The Legion of Death at that time united various political and military cliques. The Legion of Death consisted of members of the Catholic Action, Glavačevci, Stražarji and Chetniks, with the most militant being the Glavačevci faction, which even killed two Chetnik officers in one dispute.

== Defeat of the 3rd Battalion and the Collapse of the Legion ==
The 3rd Battalion of the Legion, headquartered in Suhorje near Metlika, soon became the target of attacks by the National Liberation Army and partisan detachments of Slovenia. The partisan leadership intended to destroy the unit in a quick action. On the night of 27 November 1942, the 5th Slovenian National Liberation Strike Brigade "Ivan Cankar" and the 13th Croatian Brigade and the Vzhodnodolje Detachment attacked Suhor. The attack was successful, with partisan units killing 16 and capturing 91 legionnaires.
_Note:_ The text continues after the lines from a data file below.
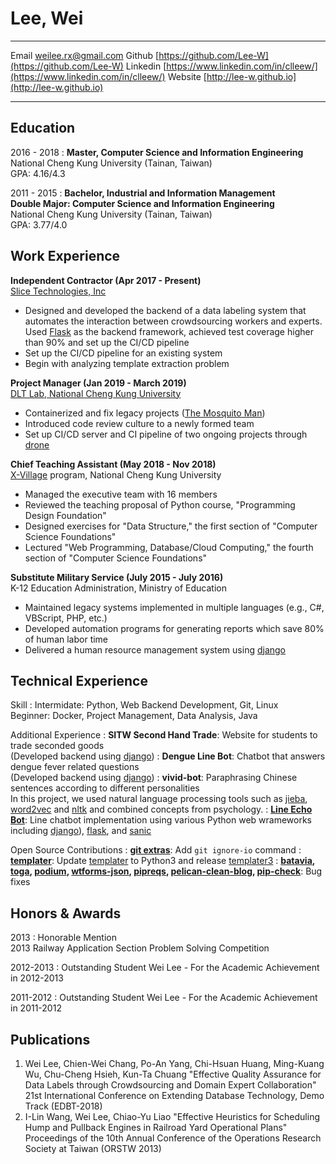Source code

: Lee, Wei
=======

-------------------     ----------------------------
Email                   weilee.rx@gmail.com
Github                  [https://github.com/Lee-W](https://github.com/Lee-W)
Linkedin                [https://www.linkedin.com/in/clleew/](https://www.linkedin.com/in/clleew/)
Website                 [http://lee-w.github.io](http://lee-w.github.io)
-------------------     ----------------------------

Education
---------

2016 - 2018
:   **Master, Computer Science and Information Engineering**  
    National Cheng Kung University (Tainan, Taiwan)  
    GPA: 4.16/4.3

2011 - 2015
:   **Bachelor, Industrial and Information Management**  
    **Double Major: Computer Science and Information Engineering**  
    National Cheng Kung University (Tainan, Taiwan)  
    GPA: 3.77/4.0

Work Experience
----------

**Independent Contractor (Apr 2017 - Present)**  
[Slice Technologies, Inc](https://www.slice.com/about)

* Designed and developed the backend of a data labeling system that automates the interaction between crowdsourcing workers and experts. Used [Flask](http://flask.pocco.org) as the backend framework, achieved test coverage higher than 90% and set up the CI/CD pipeline
* Set up the CI/CD pipeline for an existing system
* Begin with analyzing template extraction problem

**Project Manager (Jan 2019 - March 2019)**  
[DLT Lab, National Cheng Kung University](https://dlt.csie.ncku.edu.tw)

* Containerized and fix legacy projects ([The Mosquito Man](https://github.com/the-mosquito-man))
* Introduced code review culture to a newly formed team
* Set up CI/CD server and CI pipeline of two ongoing projects through [drone](https://github.com/drone/drone)

**Chief Teaching Assistant (May 2018 - Nov 2018)**  
[X-Village](https://www.facebook.com/X-Village-423736361424301/?ref=br_rs) program, National Cheng Kung University

* Managed the executive team with 16 members
* Reviewed the teaching proposal of Python course, "Programming Design Foundation"
* Designed exercises for "Data Structure," the first section of "Computer Science Foundations"
* Lectured "Web Programming, Database/Cloud Computing," the fourth section of "Computer Science Foundations"

**Substitute Military Service (July 2015 - July 2016)**  
K-12 Education Administration, Ministry of Education

* Maintained legacy systems implemented in multiple languages (e.g., C#, VBScript, PHP, etc.)
* Developed automation programs for generating reports which save 80% of human labor time
* Delivered a human resource management system using [django](https://www.djangoproject.com)

Technical Experience
--------------------

Skill
:   Intermidate: Python, Web Backend Development, Git, Linux  
    Beginner: Docker, Project Management, Data Analysis, Java

Additional Experience
:   **SITW Second Hand Trade**: Website for students to trade seconded goods  
    (Developed backend using [django](https://www.djangoproject.com))
:   **Dengue Line Bot**: Chatbot that answers dengue fever related questions  
    (Developed backend using [django](https://www.djangoproject.com))
:   **vivid-bot**: Paraphrasing Chinese sentences according to different personalities  
    In this project, we used natural language processing tools such as [jieba](https://github.com/fxsjy/jieba), [word2vec](https://radimrehurek.com/gensim/models/word2vec.html) and [nltk](https://www.nltk.org) and combined concepts from psychology.
:   **[Line Echo Bot](https://github.com/Lee-W/line_echobot)**: Line chatbot implementation using various Python web wrameworks including [django](https://www.djangoproject.com)), [flask](http://flask.pocoo.org), and [sanic](https://github.com/huge-success/sanic)

Open Source Contributions
:   **[git extras](https://github.com/tj/git-extras)**: Add `git ignore-io` command
:   **[templater](https://github.com/Lee-W/templater)**: Update [templater](https://github.com/Lee-W/templater) to Python3 and release [templater3](https://pypi.org/project/templater3/)
:   **[batavia](https://github.com/beeware/batavia), [toga](https://github.com/beeware/toga/), [podium](https://github.com/beeware/podium), [wtforms-json](https://github.com/kvesteri/wtforms-json), [pipreqs](https://github.com/bndr/pipreqs), [pelican-clean-blog](https://github.com/gilsondev/pelican-clean-blog), [pip-check](https://github.com/bartTC/pip-check)**: Bug fixes

Honors & Awards
---------------

2013
:    Honorable Mention  
    2013 Railway Application Section Problem Solving Competition

2012-2013
:    Outstanding Student Wei Lee - For the Academic Achievement in 2012-2013

2011-2012
:    Outstanding Student Wei Lee - For the Academic Achievement in 2011-2012

Publications
---------------

1. Wei Lee, Chien-Wei Chang, Po-An Yang, Chi-Hsuan Huang, Ming-Kuang Wu, Chu-Cheng Hsieh, Kun-Ta Chuang "Effective Quality Assurance for Data Labels through Crowdsourcing and Domain Expert Collaboration" 21st International Conference on Extending Database Technology, Demo Track (EDBT-2018)
2. I-Lin Wang, Wei Lee,  Chiao-Yu Liao "Effective Heuristics for Scheduling Hump and Pullback Engines in Railroad Yard Operational Plans" Proceedings of the 10th Annual Conference of the Operations Research Society at Taiwan (ORSTW 2013)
In addition to the legionnaires, several residents of Suhor were also arrested, and the prisoners were taken to Popoviče pod Gorjanci. There, after interrogation, eight people were sentenced to death and liquidated, including the commander of the first battalion, Dobrivoje Vasiljević - Iztok.

The Legion of Death thus lost its striking power and until the capitulation of Italy, it only carried out purely defensive tasks. In the autumn of 1943, the remainder of the Legion, led by Vuk Rupnik, son of Leon Rupnik, went to Brežice, on German territory. Most of its members then joined the Slovenian Home Guard, and in Partisan territory, many surviving members were also included in their units by the Partisans.